3. The brief facts of the case are that the assessee had filed return declaring income of Rs.1,54,642/- on 30.09.2009, which was subsequently selected for scrutiny under CASS. The AO issued statutory notice u/s. 143(2) and 142(1) of the Act, which remained partly complied. Various details were called for by the AO vide notice u/s. 142(1) dated 04.11.2011 to furnish copies of bank statement details regarding addition to capital explaining the source thereof, evidence relating to investment made in assets, details on the basis of balance sheet, trading and profit and loss account, etc. However, above notice returned un-served with the postal remarks 'refused'. Since, assessment was barred by limitation, AO completed the assessment on the basis of material available on record. A sum of Rs.7,39,273/- was debited by the assessee in the profit and loss account on account of fabrication charges. AO asked the assessee to submit documentary evidence in support of TDS being deducted and deposited into the government account vide notice dated 5th Dec. 2011, but this notice remained uncomplied with. Therefore, AO held that assessee failed to prove that compliance of TDS provisions has been made while making payment of fabrication charges and accordingly, disallowed the claim and above amount was added back to the income declared by the assessee for the year under consideration. Apart from the above, AO made addition of Rs.18 lakh to the taxable income of the assessee holding that assessee failed to explain the source of addition made to the capital account to the extent above. Thus by incorporating the above disallowances/additions, total taxable income of the assessee was computed at Rs.26,93,915/- as against the declared income of Rs.1,54,642/- 4. Learned CIT(A) confirmed the action of the AO. 5. I have heard the rival contentions and perused the facts of the case. It was argued by the learned counsel for the assessee, Mr. R.S. Singhvi, Adv. that notice dated 11.11.2011 and 5th December, 2011 were never received and served upon the assessee, and therefore, no sufficient opportunity has been given to the assessee and also the learned CIT(A) has passed the ex- parte order in the absence of any representation by the assessee. It was submitted by the learned counsel that the matter may be sent back to the AO and fresh opportunity is provided and assessee shall co-operate in the assessment proceedings, which has been conceded by the learned DR.

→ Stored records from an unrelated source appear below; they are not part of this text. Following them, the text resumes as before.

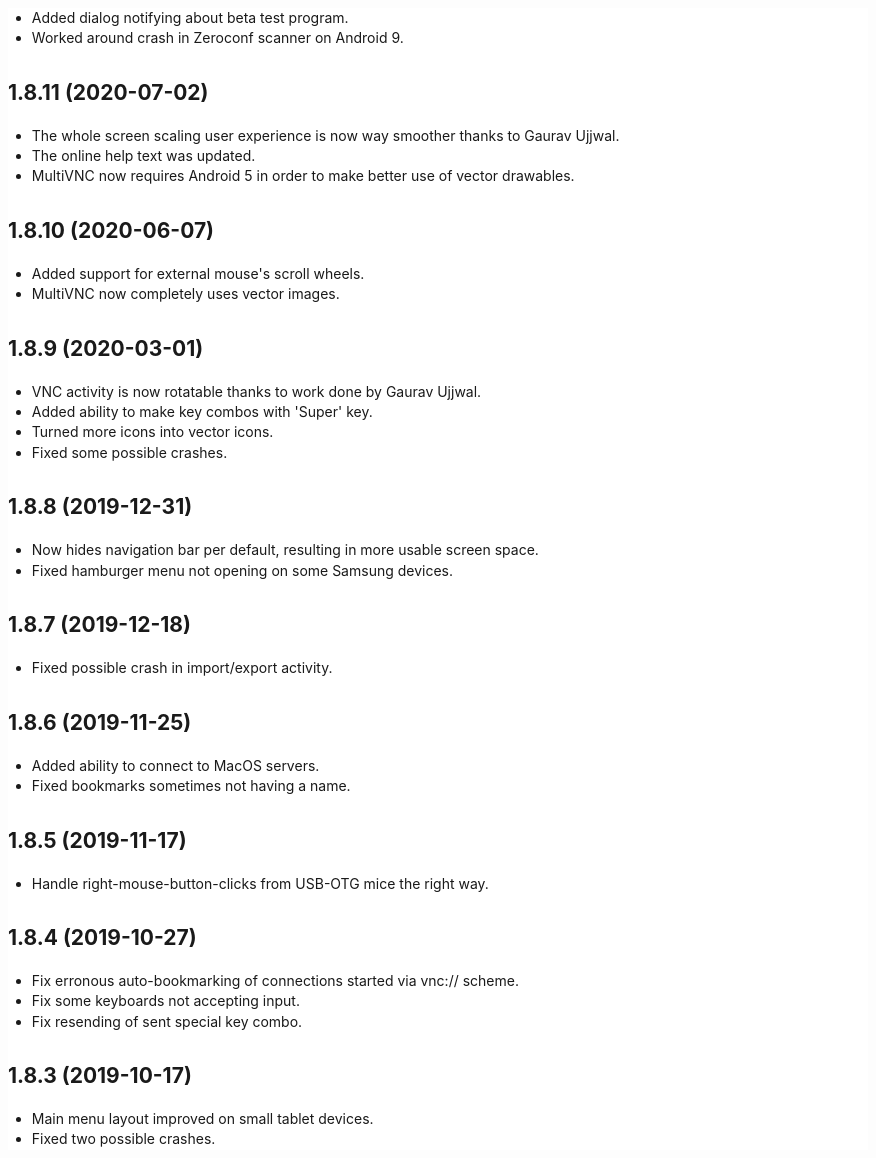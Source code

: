 - Added dialog notifying about beta test program.
- Worked around crash in Zeroconf scanner on Android 9.

## 1.8.11 (2020-07-02)

- The whole screen scaling user experience is now way smoother thanks to Gaurav Ujjwal.
- The online help text was updated.
- MultiVNC now requires Android 5 in order to make better use of vector drawables.

## 1.8.10 (2020-06-07)

- Added support for external mouse's scroll wheels.
- MultiVNC now completely uses vector images.

## 1.8.9 (2020-03-01)

- VNC activity is now rotatable thanks to work done by Gaurav Ujjwal.
- Added ability to make key combos with 'Super' key.
- Turned more icons into vector icons.
- Fixed some possible crashes.

## 1.8.8 (2019-12-31)

- Now hides navigation bar per default, resulting in more usable screen space.
- Fixed hamburger menu not opening on some Samsung devices.

## 1.8.7 (2019-12-18)

- Fixed possible crash in import/export activity.

## 1.8.6 (2019-11-25)

- Added ability to connect to MacOS servers.
- Fixed bookmarks sometimes not having a name.

## 1.8.5 (2019-11-17)

- Handle right-mouse-button-clicks from USB-OTG mice the right way.

## 1.8.4 (2019-10-27)

- Fix erronous auto-bookmarking of connections started via vnc:// scheme.
- Fix some keyboards not accepting input.
- Fix resending of sent special key combo.

## 1.8.3 (2019-10-17)

- Main menu layout improved on small tablet devices.
- Fixed two possible crashes.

6. I have perused the facts of the case and in the interest of natural justice, the matter is set aside to the file of the AO who will decide the issue de novo after affording adequate opportunity of being heard to the assessee and the assessee shall co-operate in the assessment proceedings and the notice shall be served at the latest address as mentioned in form 36 and has been confirmed by the learned counsel for the assessee is as under: “Mr. Mohit Jain, D-813, New Friends Colony, New Delhi.”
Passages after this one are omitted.